一方、金投資のデメリットとしては、金は資産そのものであり生産性を持たないため、保有しているだけでは利息や配当金などのインカムゲイン(資産の保有で得られる利益)を生み出しません。配当金や利息など定期的なキャッシュフローを求める投資家には向かない場合があります。また、金を現物で保有する場合、盗難や紛失のリスクがあります。そのため、金を保管するためのセキュリティ対策が必要です。このため、「強固な鍵や暗証番号つきの金庫に保管する」、「銀行の貸金庫や専門の金庫業者などの保管サービスを利用する」といった対策を取る必要があります。いずれも物品の購入費用や管理料・手数料などが発生します。金投資をしていることを他人に漏らさないように注意しなければなりません。知人・友人や親族にも可能な限り、内密しておいた方が盗難のリスクを減らせます。しかし、現物投資ではない投資信託や金ETFを利用すれば、盗難・紛失のリスクを軽減することができます(図表2参照)。
(5)金投資に関わる失敗事例と成功への近道
金投資に関わる失敗事例として、「タイミングの誤判断」、「分散投資の欠如」、「保管の不備」、「信頼性の低い取引先」の4つが挙げられます。
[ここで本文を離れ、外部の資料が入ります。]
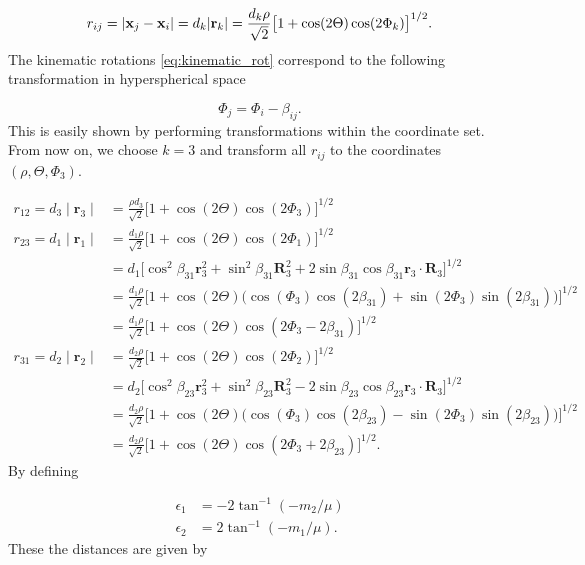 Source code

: \begin{equation}
r_{ij} = \lvert\mathbf{x}_j - \mathbf{x}_i\rvert = d_k \lvert\mathbf{r}_k\rvert = \frac{d_k\rho}{\sqrt{2}}\big[1 + \cos(2\Theta)\cos(2\Phi_k)\big]^{1/2}.
\end{equation}
The kinematic rotations \eqref{eq:kinematic_rot} correspond to the following transformation in hyperspherical space 

\begin{equation}
\Phi_j = \Phi_i-\beta_{ij}.
\end{equation}
This is easily shown by performing transformations within the coordinate set. From now on, we choose $k=3$ and transform all $r_{ij}$ to the coordinates $(\rho,\Theta,\Phi_3)$. 

\begin{equation}
\begin{aligned}
r_{12} = d_3 \mid\mathbf{r}_{3}\mid &= \frac{\rho d_3}{\sqrt{2}}\big[1+\cos(2\Theta)\cos(2\Phi_3)\big]^{1/2}\\
r_{23} = d_1 \mid\mathbf{r}_{1}\mid &= \frac{d_1\rho}{\sqrt{2}}\big[1 + \cos(2\Theta)\cos(2\Phi_1)\big]^{1/2}\\ 
&= d_1 \big[\cos^2\beta_{31}\mathbf{r}^2_{3} + \sin^2\beta_{31}\mathbf{R}^2_3 + 2\sin\beta_{31}\cos\beta_{31}\mathbf{r}_3\cdot\mathbf{R}_3\big]^{1/2}\\
&= \frac{d_1\rho}{\sqrt{2}} \big[1 + \cos(2\Theta)\big(\cos(\Phi_3)\cos(2\beta_{31}) + \sin(2\Phi_3)\sin(2\beta_{31})\big)\big]^{1/2}\\ 
&= \frac{d_1\rho}{\sqrt{2}}\big[1 + \cos(2\Theta)\cos(2\Phi_3 - 2\beta_{31})\big]^{1/2}\\ 
r_{31} = d_2 \mid\mathbf{r}_{2}\mid &= \frac{d_2\rho}{\sqrt{2}}\big[1 + \cos(2\Theta)\cos(2\Phi_2)\big]^{1/2} \\
&= d_2 \big[\cos^2\beta_{23}\mathbf{r}^2_{3} + \sin^2\beta_{23}\mathbf{R}^2_3 - 2\sin\beta_{23}\cos\beta_{23}\mathbf{r}_3\cdot\mathbf{R}_3\big]^{1/2}\\ 
&= \frac{d_2\rho}{\sqrt{2}} \big[1 + \cos(2\Theta)\big(\cos(\Phi_3)\cos(2\beta_{23}) - \sin(2\Phi_3)\sin(2\beta_{23})\big)\big]^{1/2}\\ 
&= \frac{d_2\rho}{\sqrt{2}}\big[1 + \cos(2\Theta)\cos(2\Phi_3 + 2\beta_{23})\big]^{1/2}.
\end{aligned}
\end{equation}
By defining

\begin{equation}
\begin{aligned}
\epsilon_1 &= -2\tan^{-1}(-m_2/\mu)\\
\epsilon_2 &= 2\tan^{-1}(-m_1/\mu).
\end{aligned}
\end{equation} 
These the distances are given by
なかでも、分散投資の欠如については、金のみを投資対象とすることはリスクを高める原因となります。分散投資は、リスクを軽減し、資産を守るための基本的な戦略です。金だけでなく、株式や債券、不動産などにも分散して投資することで、特定の市場変動に対するリスクを分散させることができます。また、金を購入する際に、信頼性の低い業者や専門店から購入すると、偽物を掴まされるリスクがあります。また、高額な手数料を請求されることもあります。信頼性のあるブランドコンシェルや専門店を選ぶことが重要です。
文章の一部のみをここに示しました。